» **TASK DIRECTIONS**
Tell how many lines in the listing below contain the word "Architecture", giving the number alone.

********

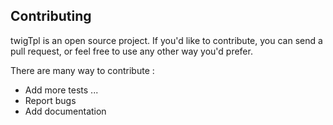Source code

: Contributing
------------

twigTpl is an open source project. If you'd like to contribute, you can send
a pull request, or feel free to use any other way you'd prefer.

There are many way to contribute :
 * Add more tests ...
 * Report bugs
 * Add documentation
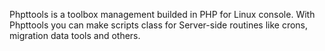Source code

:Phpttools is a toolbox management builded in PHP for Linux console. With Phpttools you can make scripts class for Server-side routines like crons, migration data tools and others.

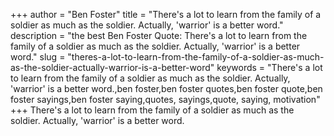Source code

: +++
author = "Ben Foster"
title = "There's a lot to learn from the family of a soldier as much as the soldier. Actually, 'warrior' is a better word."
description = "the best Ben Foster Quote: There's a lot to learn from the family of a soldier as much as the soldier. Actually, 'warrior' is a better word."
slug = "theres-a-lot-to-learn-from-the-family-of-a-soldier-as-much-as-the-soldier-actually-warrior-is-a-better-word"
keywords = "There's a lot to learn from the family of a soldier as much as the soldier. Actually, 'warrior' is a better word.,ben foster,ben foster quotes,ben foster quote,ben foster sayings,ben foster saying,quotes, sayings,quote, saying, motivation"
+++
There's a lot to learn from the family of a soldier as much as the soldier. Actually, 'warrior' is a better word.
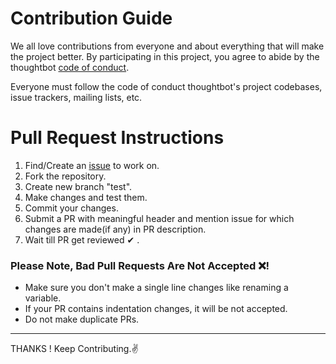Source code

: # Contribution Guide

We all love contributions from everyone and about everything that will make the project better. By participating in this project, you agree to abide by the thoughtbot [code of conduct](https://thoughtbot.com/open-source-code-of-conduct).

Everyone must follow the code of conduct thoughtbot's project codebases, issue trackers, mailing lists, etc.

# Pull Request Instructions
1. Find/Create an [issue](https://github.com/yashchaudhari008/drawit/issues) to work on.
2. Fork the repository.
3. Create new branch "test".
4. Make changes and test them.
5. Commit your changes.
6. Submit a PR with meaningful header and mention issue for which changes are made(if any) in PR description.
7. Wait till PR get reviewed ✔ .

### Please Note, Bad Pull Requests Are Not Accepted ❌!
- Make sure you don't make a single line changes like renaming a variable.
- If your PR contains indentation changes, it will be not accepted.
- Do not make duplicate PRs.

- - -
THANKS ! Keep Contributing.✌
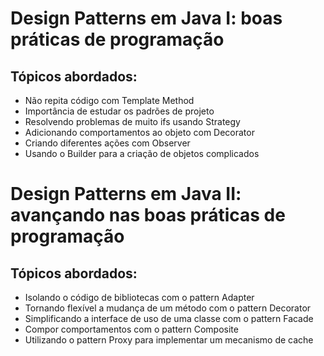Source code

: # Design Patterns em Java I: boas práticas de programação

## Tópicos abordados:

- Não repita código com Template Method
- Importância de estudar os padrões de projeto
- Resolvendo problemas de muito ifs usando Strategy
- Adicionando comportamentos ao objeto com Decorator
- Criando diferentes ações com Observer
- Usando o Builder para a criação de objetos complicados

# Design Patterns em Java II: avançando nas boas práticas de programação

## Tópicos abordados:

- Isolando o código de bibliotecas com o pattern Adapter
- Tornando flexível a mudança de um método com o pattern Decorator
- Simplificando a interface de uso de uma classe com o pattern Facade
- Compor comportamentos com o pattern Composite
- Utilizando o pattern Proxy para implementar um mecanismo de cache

********

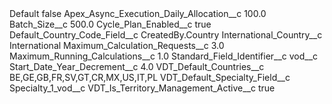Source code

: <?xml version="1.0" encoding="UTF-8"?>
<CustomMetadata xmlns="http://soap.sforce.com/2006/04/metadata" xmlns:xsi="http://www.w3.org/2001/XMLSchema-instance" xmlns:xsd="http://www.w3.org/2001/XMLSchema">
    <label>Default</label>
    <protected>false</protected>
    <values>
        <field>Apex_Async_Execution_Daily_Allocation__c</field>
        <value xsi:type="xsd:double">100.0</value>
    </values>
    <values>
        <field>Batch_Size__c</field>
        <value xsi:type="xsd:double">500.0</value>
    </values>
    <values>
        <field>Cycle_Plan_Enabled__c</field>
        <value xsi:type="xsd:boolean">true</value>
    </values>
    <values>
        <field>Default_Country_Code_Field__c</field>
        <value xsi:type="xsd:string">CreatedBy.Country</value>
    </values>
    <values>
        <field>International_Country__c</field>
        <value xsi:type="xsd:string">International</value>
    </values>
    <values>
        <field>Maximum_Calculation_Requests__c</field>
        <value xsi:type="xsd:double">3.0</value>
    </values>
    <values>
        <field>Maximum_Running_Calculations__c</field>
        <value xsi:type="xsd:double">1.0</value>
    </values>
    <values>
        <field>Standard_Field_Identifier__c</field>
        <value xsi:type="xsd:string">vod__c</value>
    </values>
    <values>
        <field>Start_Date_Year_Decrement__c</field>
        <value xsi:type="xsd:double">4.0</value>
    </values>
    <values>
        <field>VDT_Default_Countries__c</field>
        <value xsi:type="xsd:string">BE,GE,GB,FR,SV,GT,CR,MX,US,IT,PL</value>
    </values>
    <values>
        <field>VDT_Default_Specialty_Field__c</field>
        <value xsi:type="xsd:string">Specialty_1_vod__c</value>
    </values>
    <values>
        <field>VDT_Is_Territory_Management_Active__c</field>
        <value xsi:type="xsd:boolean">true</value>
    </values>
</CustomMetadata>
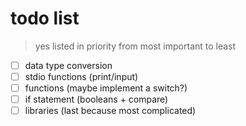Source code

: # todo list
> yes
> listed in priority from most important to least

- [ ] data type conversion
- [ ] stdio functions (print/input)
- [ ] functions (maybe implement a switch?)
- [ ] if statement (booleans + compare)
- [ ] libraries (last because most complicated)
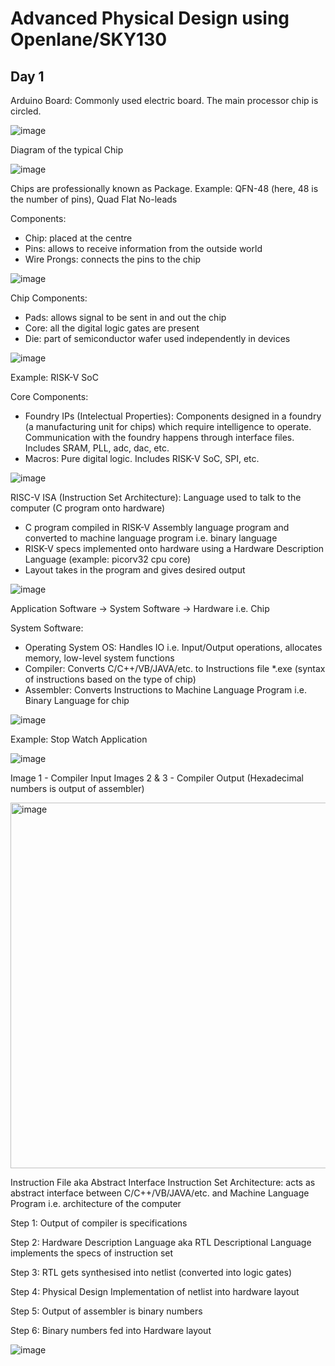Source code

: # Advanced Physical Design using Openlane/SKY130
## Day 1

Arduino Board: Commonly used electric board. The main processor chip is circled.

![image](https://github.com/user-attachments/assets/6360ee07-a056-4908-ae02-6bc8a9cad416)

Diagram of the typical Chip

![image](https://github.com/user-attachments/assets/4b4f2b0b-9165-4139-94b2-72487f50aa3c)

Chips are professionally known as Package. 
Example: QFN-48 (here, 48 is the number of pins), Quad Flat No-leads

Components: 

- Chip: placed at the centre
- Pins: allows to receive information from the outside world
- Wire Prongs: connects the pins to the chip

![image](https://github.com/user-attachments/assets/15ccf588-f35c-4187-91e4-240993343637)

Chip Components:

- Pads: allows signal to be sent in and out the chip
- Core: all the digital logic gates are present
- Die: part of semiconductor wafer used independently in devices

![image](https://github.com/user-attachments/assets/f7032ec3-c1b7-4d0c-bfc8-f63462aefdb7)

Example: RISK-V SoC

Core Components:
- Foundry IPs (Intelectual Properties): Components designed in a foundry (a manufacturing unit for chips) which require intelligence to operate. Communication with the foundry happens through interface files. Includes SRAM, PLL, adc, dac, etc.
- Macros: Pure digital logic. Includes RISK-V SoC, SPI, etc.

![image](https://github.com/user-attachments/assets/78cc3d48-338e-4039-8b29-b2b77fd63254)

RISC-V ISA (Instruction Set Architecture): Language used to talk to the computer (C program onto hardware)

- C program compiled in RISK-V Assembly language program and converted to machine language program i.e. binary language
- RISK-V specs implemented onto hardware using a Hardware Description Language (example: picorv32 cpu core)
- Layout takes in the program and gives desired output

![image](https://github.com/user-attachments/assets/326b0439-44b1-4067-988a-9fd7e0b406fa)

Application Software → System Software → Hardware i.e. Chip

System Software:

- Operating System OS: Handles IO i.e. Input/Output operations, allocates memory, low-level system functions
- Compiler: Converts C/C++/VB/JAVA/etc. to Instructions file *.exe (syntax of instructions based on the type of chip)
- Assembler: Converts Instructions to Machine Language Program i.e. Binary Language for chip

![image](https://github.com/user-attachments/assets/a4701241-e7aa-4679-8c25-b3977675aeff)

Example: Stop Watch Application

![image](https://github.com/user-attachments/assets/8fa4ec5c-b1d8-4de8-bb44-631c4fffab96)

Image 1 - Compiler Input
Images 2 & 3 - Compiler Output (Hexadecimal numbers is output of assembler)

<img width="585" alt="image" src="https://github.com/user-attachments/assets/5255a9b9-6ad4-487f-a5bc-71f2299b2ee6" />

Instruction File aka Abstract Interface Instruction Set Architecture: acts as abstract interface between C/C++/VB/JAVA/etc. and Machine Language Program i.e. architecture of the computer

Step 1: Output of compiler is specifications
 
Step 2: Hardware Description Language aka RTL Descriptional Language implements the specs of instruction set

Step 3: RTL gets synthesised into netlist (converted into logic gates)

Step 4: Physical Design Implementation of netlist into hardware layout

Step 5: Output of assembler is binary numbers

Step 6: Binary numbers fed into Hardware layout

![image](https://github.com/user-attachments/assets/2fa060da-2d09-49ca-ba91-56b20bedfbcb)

********

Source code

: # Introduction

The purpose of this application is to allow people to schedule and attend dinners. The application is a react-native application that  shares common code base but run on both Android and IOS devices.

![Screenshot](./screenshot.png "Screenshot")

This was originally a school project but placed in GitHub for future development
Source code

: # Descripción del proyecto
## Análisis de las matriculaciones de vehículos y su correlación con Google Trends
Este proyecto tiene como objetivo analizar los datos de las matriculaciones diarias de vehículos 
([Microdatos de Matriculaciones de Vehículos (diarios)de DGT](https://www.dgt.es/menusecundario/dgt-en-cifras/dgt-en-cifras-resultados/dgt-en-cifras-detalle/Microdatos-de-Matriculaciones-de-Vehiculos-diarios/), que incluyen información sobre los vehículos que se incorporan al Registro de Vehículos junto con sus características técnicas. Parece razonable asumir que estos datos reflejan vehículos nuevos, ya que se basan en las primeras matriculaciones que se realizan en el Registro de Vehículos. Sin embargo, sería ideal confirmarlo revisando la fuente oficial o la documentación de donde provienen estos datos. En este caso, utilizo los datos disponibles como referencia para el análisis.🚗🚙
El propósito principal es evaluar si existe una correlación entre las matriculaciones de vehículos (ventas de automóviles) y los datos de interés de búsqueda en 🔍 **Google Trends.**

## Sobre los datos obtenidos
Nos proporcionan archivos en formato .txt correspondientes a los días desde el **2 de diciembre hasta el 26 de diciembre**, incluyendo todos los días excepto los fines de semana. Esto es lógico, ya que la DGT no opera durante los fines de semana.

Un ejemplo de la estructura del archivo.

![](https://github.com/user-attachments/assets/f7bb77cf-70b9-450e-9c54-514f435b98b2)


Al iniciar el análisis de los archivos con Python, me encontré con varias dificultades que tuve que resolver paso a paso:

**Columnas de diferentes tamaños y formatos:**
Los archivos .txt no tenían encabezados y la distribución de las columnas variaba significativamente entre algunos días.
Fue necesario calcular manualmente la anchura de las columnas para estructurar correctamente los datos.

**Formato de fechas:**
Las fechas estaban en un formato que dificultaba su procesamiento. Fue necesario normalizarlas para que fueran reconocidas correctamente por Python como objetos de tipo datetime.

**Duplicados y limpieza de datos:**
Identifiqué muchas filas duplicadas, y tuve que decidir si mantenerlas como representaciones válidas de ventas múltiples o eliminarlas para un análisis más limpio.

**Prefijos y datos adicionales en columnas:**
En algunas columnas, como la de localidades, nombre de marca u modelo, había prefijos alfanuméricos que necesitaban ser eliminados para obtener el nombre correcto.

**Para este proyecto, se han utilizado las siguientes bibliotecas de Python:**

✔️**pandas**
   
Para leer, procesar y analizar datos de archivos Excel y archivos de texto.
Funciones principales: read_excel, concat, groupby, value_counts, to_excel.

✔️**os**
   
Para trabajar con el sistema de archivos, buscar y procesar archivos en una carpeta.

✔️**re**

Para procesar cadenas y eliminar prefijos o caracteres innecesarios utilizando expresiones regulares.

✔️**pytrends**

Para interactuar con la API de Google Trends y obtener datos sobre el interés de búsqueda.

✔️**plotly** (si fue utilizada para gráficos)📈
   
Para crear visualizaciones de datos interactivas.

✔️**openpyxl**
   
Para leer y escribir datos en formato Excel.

********

» **PROBLEM SOLUTION**
2